How ETFs are submitted might seem like a confusing process, given the multiple rejections and delays that bitcoin ETFs have faced, but the process is one that has been successfully completed thousands of times. The process can be summarized as follows. First the prospective ETF manager, known as the sponsor, files a plan with the SEC to create an ETF. This is where the bitcoin ETF process has been held up, as the SEC continuously rejects these proposals. In the case of recent applications, such as the one submitted by Blackrock, the sponsor and authorized participant (normally a large institutional investor) would most likely be the same entity. Assuming the application moves forward from this point, the authorized participant begins to acquire the underlying asset, places these assets in a trust, and then uses these assets to form ETF creation units.
This might sound like a complicated process, but there are nearly 3,000 ETFs in the United States that are comprised of assets worth almost $10 trillion, illustrating how unusual the steadfast rejection of bitcoin ETF applications has been.
In contrast to the trust offerings, namely the Grayscale Bitcoin Trust product, there are a few key differences that exist between these instruments and a spot ETF. First of all, trust products are generally not redeemable for the underlying asset, which helps explain why the price per underlying asset (bitcoin) can differ quite a bit from the trust product itself. A spot ETF, to the contrary, operates as an open-end fund system that has more flexibility to issue new shares, allowing it to better track the spot price of bitcoin as it moves. Additionally, spot ETFs can also deliver improved liquidity and tax treatment for investors, further highlighting the appeal these instruments have for a wide array of investors.
ETFs are approved by the SEC, and the Commission has approved thousands of such products since they were first introduced, and this is why the frustration regarding the lack of a bitcoin spot ETF has been steadily increasing. Even as other ETFs have been approved featuring relatively exotic underlying assets and business models, the SEC under Gary Gensler has remained steadfastly opposed to approving the creation of a spot bitcoin ETF despite increasing pressure from the industry and lawmakers.

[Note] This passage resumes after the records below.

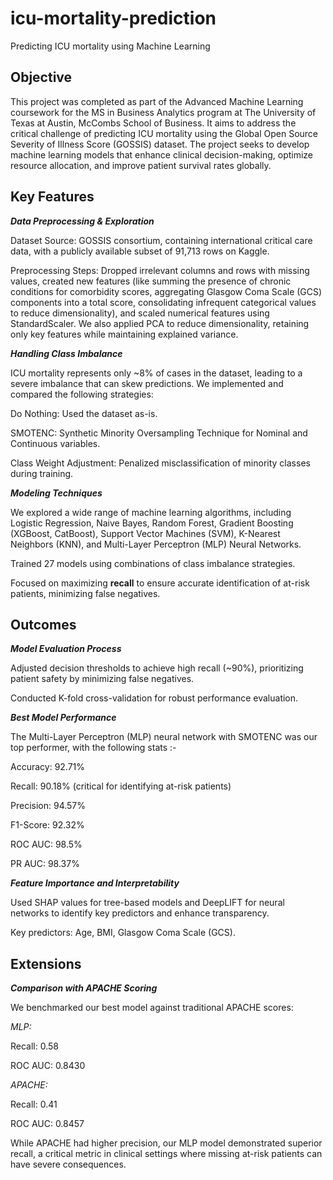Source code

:# icu-mortality-prediction
Predicting ICU mortality using Machine Learning

## Objective
This project was completed as part of the Advanced Machine Learning coursework for the MS in Business Analytics program at The University of Texas at Austin, McCombs School of Business. It aims to address the critical challenge of predicting ICU mortality using the Global Open Source Severity of Illness Score (GOSSIS) dataset. The project seeks to develop machine learning models that enhance clinical decision-making, optimize resource allocation, and improve patient survival rates globally.

## Key Features

***Data Preprocessing & Exploration***

Dataset Source: GOSSIS consortium, containing international critical care data, with a publicly available subset of 91,713 rows on Kaggle.

Preprocessing Steps: Dropped irrelevant columns and rows with missing values, created new features (like summing the presence of chronic conditions for comorbidity scores, aggregating Glasgow Coma Scale (GCS) components into a total score, consolidating infrequent categorical values to reduce dimensionality), and scaled numerical features using StandardScaler. We also applied PCA to reduce dimensionality, retaining only key features while maintaining explained variance.


***Handling Class Imbalance***

ICU mortality represents only ~8% of cases in the dataset, leading to a severe imbalance that can skew predictions. We implemented and compared the following strategies:

Do Nothing: Used the dataset as-is.

SMOTENC: Synthetic Minority Oversampling Technique for Nominal and Continuous variables.

Class Weight Adjustment: Penalized misclassification of minority classes during training.


***Modeling Techniques***

We explored a wide range of machine learning algorithms, including Logistic Regression, Naive Bayes, Random Forest, Gradient Boosting (XGBoost, CatBoost), Support Vector Machines (SVM), K-Nearest Neighbors (KNN), and Multi-Layer Perceptron (MLP) Neural Networks.

Trained 27 models using combinations of class imbalance strategies.

Focused on maximizing **recall** to ensure accurate identification of at-risk patients, minimizing false negatives.


## Outcomes

***Model Evaluation Process***

Adjusted decision thresholds to achieve high recall (~90%), prioritizing patient safety by minimizing false negatives.

Conducted K-fold cross-validation for robust performance evaluation.


***Best Model Performance***

The Multi-Layer Perceptron (MLP) neural network with SMOTENC was our top performer, with the following stats :-

Accuracy: 92.71%

Recall: 90.18% (critical for identifying at-risk patients)

Precision: 94.57%

F1-Score: 92.32%

ROC AUC: 98.5%

PR AUC: 98.37%


***Feature Importance and Interpretability***

Used SHAP values for tree-based models and DeepLIFT for neural networks to identify key predictors and enhance transparency.

Key predictors: Age, BMI, Glasgow Coma Scale (GCS).


## Extensions

***Comparison with APACHE Scoring***

We benchmarked our best model against traditional APACHE scores:

_*MLP:*_

Recall: 0.58

ROC AUC: 0.8430


_*APACHE:*_

Recall: 0.41

ROC AUC: 0.8457

While APACHE had higher precision, our MLP model demonstrated superior recall, a critical metric in clinical settings where missing at-risk patients can have severe consequences.
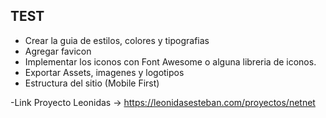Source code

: ## TEST
- Crear la guia de estilos, colores y tipografias
- Agregar favicon
- Implementar los iconos con Font Awesome o alguna libreria de iconos.
- Exportar Assets, imagenes y logotipos
- Estructura del sitio (Mobile First)

-Link Proyecto Leonidas -> https://leonidasesteban.com/proyectos/netnet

The answer as to why there is no spot bitcoin ETF in U.S. markets yet is an answer that can vary depending on who is asked. In official comments and statements that SEC has reiterated that because bitcoin is such as volatile asset, the crypto industry is so rife with fraud and abuse, and that other investor protections have yet to be written, that the market is simply not mature enough to serve as the underlying asset for a ETF product.
On the other hand there are many crypto proponents who would argue that the lack of a spot ETF product is proof of the anti-crypto and anti-bitcoin position that some policymakers in the U.S. have seemingly embraced. It should come as little surprise that as the SEC files a flurry of enforcement actions and lawsuits against firms operating in the space that the Commission has also proven reluctant to allow new crypto or bitcoin products to enter the marketplace.
As the potential for a spot bitcoin ETF continues to increase, and frankly looks higher than ever before, investors and entrepreneurs should be informed as to how the ETF process works, who is involved, and why this process has been such a long time coming.